What the task requires.
Leave the pictures out and return every line below exactly.

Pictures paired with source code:
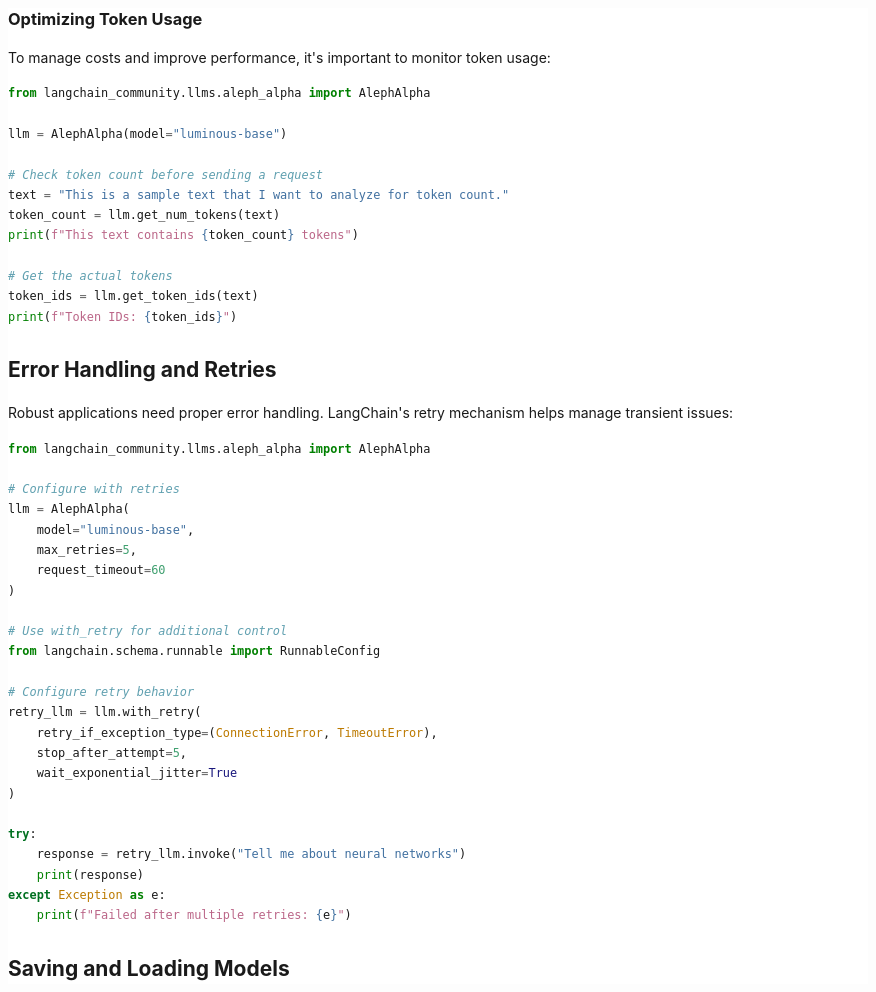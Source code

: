 ### Optimizing Token Usage

To manage costs and improve performance, it's important to monitor token usage:

```python
from langchain_community.llms.aleph_alpha import AlephAlpha

llm = AlephAlpha(model="luminous-base")

# Check token count before sending a request
text = "This is a sample text that I want to analyze for token count."
token_count = llm.get_num_tokens(text)
print(f"This text contains {token_count} tokens")

# Get the actual tokens
token_ids = llm.get_token_ids(text)
print(f"Token IDs: {token_ids}")
```

## Error Handling and Retries

Robust applications need proper error handling. LangChain's retry mechanism helps manage transient issues:

```python
from langchain_community.llms.aleph_alpha import AlephAlpha

# Configure with retries
llm = AlephAlpha(
    model="luminous-base",
    max_retries=5,
    request_timeout=60
)

# Use with_retry for additional control
from langchain.schema.runnable import RunnableConfig

# Configure retry behavior
retry_llm = llm.with_retry(
    retry_if_exception_type=(ConnectionError, TimeoutError),
    stop_after_attempt=5,
    wait_exponential_jitter=True
)

try:
    response = retry_llm.invoke("Tell me about neural networks")
    print(response)
except Exception as e:
    print(f"Failed after multiple retries: {e}")
```

## Saving and Loading Models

Task solution.
Source code

: ### Optimizing Token Usage

To manage costs and improve performance, it's important to monitor token usage:

```python
from langchain_community.llms.aleph_alpha import AlephAlpha

llm = AlephAlpha(model="luminous-base")

# Check token count before sending a request
text = "This is a sample text that I want to analyze for token count."
token_count = llm.get_num_tokens(text)
print(f"This text contains {token_count} tokens")

# Get the actual tokens
token_ids = llm.get_token_ids(text)
print(f"Token IDs: {token_ids}")
```

## Error Handling and Retries

Robust applications need proper error handling. LangChain's retry mechanism helps manage transient issues:

```python
from langchain_community.llms.aleph_alpha import AlephAlpha

# Configure with retries
llm = AlephAlpha(
    model="luminous-base",
    max_retries=5,
    request_timeout=60
)

# Use with_retry for additional control
from langchain.schema.runnable import RunnableConfig

# Configure retry behavior
retry_llm = llm.with_retry(
    retry_if_exception_type=(ConnectionError, TimeoutError),
    stop_after_attempt=5,
    wait_exponential_jitter=True
)

try:
    response = retry_llm.invoke("Tell me about neural networks")
    print(response)
except Exception as e:
    print(f"Failed after multiple retries: {e}")
```

## Saving and Loading Models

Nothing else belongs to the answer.